For medal collectors the Second Anglo-Boer War One offers a very rich field of choice. The Naval Brigades – the sailors of the Royal Navy who served ashore in support of the Army are one such example. The Navy provided long range 12pdr and 4.7 inch guns to counter the Boer’s own artillery that out-ranged anything the British Army had. The exploits of the Naval Brigade is the stuff of legend, the Victorians loved their “handy man ashore”. The famous Naval Gun Race of the now defunct Royal Tournament originated from the Navy’s handiwork of turning ship’s guns into movable land based guns.
The joy of collecting medals and researching them is that they often provide unexpected information and knowledge. The War was in many ways the centre of a transitional period and the men and women who served were either veterans or would go on to be part of more history.

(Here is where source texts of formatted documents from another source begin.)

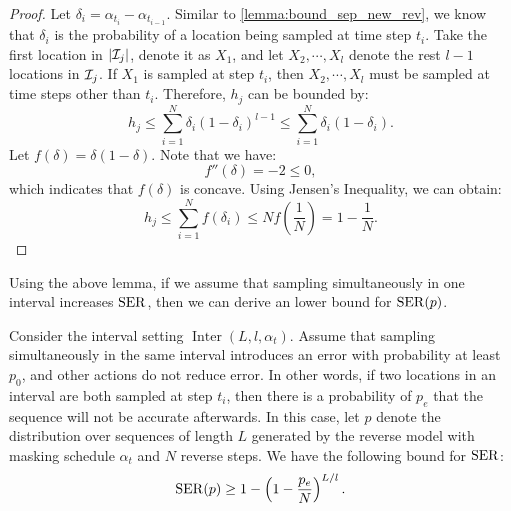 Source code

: \begin{proof}
    Let $\delta_i=\alpha_{t_i}-\alpha_{t_{i-1}}$. Similar to \cref{lemma:bound_sep_new_rev}, we know that $\delta_i$ is the probability of a location being sampled at time step $t_i$. Take the first location in $|{\mathcal{I}}_j|$, denote it as $X_1$, and let $X_2,\cdots,X_l$ denote the rest $l-1$ locations in ${\mathcal{I}}_j$. If $X_1$ is sampled at step $t_i$, then $X_2,\cdots,X_l$ must be sampled at time steps other than $t_i$. Therefore, $h_j$ can be bounded by:
    $$h_j\leq \sum_{i=1}^{N}\delta_i(1-\delta_i)^{l-1}\leq\sum_{i=1}^{N}\delta_i(1-\delta_i).$$
    Let $f(\delta)=\delta(1-\delta)$. Note that we have:
    $$f''(\delta)=-2\leq 0,$$
    which indicates that $f(\delta)$ is concave. Using Jensen's Inequality, we can obtain:
    $$h_j\leq \sum_{i=1}^{N}f(\delta_i)\leq Nf\left(\frac{1}{N}\right)=1-\frac{1}{N}.$$
    
    

\end{proof}

Using the above lemma, if we assume that sampling simultaneously in one interval increases $\operatorname{SER}$, then we can derive an lower bound for $\operatorname{SER}(p)$.

\begin{lemma}
\label{lemma:acc_inter}
    Consider the interval setting $\operatorname{Inter}(L,l,\alpha_t)$. Assume that sampling simultaneously in the same interval introduces an error with probability at least $p_0$, and other actions do not reduce error. In other words, if two locations in an interval are both sampled at step $t_i$, then there is a probability of $p_e$ that the sequence will not be accurate afterwards. In this case, let $p$ denote the distribution over sequences of length $L$ generated by the reverse model with masking schedule $\alpha_t$ and $N$ reverse steps. We have the following bound for $\operatorname{SER}$: 
    $$\operatorname{SER}(p)\geq 1-\left(1-\frac{p_e}{N}\right)^{L/l}.$$
\end{lemma}

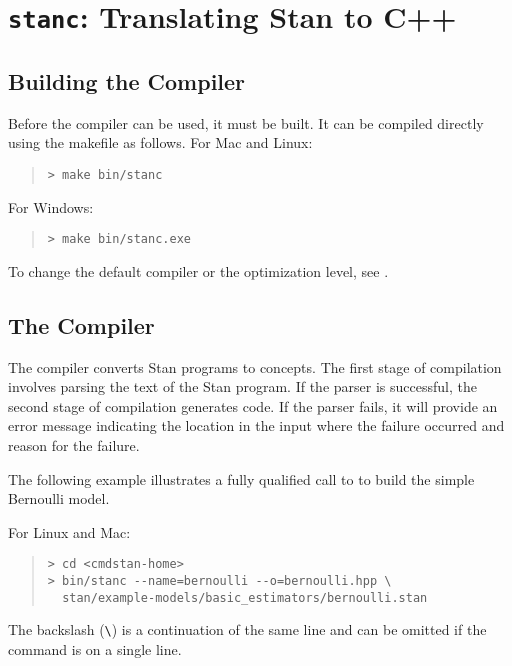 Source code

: \chapter{{\tt\bfseries stanc}: Translating Stan to C++}\label{stanc.chapter}

\section{Building the \stanc Compiler}

Before the \stanc compiler can be used, it must be built. It can be
compiled directly using the makefile as follows. For Mac and Linux:
%
\begin{quote}
\begin{Verbatim}[fontshape=sl]
> make bin/stanc
\end{Verbatim}
\end{quote}
%
For Windows:
%
\begin{quote}
\begin{Verbatim}[fontshape=sl]
> make bin/stanc.exe
\end{Verbatim}
\end{quote}
%
To change the default compiler or the optimization level, see
.

\section{The \stanc Compiler}

The \stanc compiler converts Stan programs to \Cpp concepts. The
first stage of compilation involves parsing the text of the Stan
program.  If the parser is successful, the second stage of compilation
generates \Cpp code.  If the parser fails, it will provide an error
message indicating the location in the input where the failure
occurred and reason for the failure.

The following example illustrates a fully qualified call to \stanc
to build the simple Bernoulli model. 

For Linux and Mac:
%
\begin{quote}
\begin{Verbatim}[fontshape=sl]
> cd <cmdstan-home>
> bin/stanc --name=bernoulli --o=bernoulli.hpp \
  stan/example-models/basic_estimators/bernoulli.stan 
\end{Verbatim}
\end{quote}
%
The backslash (\Verb|\|) is a continuation of the same line and can be
omitted if the command is on a single line.

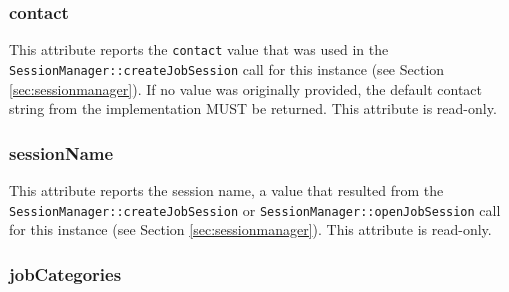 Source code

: \documentclass{article}
\newcommand{\h}[1]{\lstinline|#1|}
\newcommand{\rat}[1]{}
\begin{document}
\rat{
Comparison to DRMAA 1.0: The original separation between synchronize() and wait() was replaced by a complete new synchronization semantic in the API. DRMAA2 has now two methods, waitStarted() and waitTerminated(). The first waits for any state that expresses that the job was started, the second for any terminal status. Both methods are available on session level (wait for any of the given jobs to start / end) or on single job level (solves issue \#5880 and \#2838). The session-level functions implement the old DRMAA wait(SESSION\_ANY). The old synchronize() semantics are no longer directly supported - instead, the DRMAA application should use a looped \h{Job.wait... / JobSession.waitAny...} call. The result is a more condensed and responsive API, were the application can decide to keep the user informed during synchronization on a set of jobs. DRMAA library implementations should also become easier to design, since the danger of multithreading side effects inside the DRMAA API is reduced by this change. As a side effect, JOB\_IDS\_SESSION\_ANY and JOB\_IDS\_SESSION\_ALL are no longer needed. The special consideration of a partial failures during SESSION\_ALL wait activities is also no longer necessary (F2F meeting July 2009). The JobSession now allows to fetch also information about jobs that were not submitted through DRMAA (conf. call June 23th 2010).}

\subsubsection{contact}

This attribute reports the \h{contact} value that was used in the \h{SessionManager::createJobSession} call for this instance (see Section \ref{sec:sessionmanager}). If no value was originally provided, the default contact string from the implementation MUST be returned. This attribute is read-only.

\subsubsection{sessionName}

This attribute reports the session name, a value that resulted from the \h{SessionManager::createJobSession} or \h{SessionManager::openJobSession} call for this instance (see Section \ref{sec:sessionmanager}). This attribute is read-only.

\subsubsection{jobCategories}
\label{sec:jobcategorieslist}
\end{document}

One such example is Able Seaman 156753 FR Clark HMS Doris, was later in his career was one of the first seaman of the Naval Service of Canada in 1910, retitled Royal Canadian Navy in 1911.
Frederick Robert Clark was born in Stonehouse, Devon in 1875. He worked as a “printer’s boy”, but obviously this was not enough. In August 1890, aged 15 he enlisted for the Royal Navy. He and the Navy liked each other, on his 18th birthday he was made Ordinary Seaman and a year later he was promoted Able Seaman. In late 1897 he married Emily Bellamy in East Stonehouse. Soon after Clark joined HMS Doris in November 1897 on the ship’s first commission which was to be on the Cape Station, i.e. based in Simonstown, Cape Colony. Doris was a 2nd class cruiser of 5,600 tons, amongst her armament were 8 12pdr and 6 4.7inch guns that would prove so useful in 1899. Up to the outbreak of war HMS Doris cruised the west and east coasts of Africa.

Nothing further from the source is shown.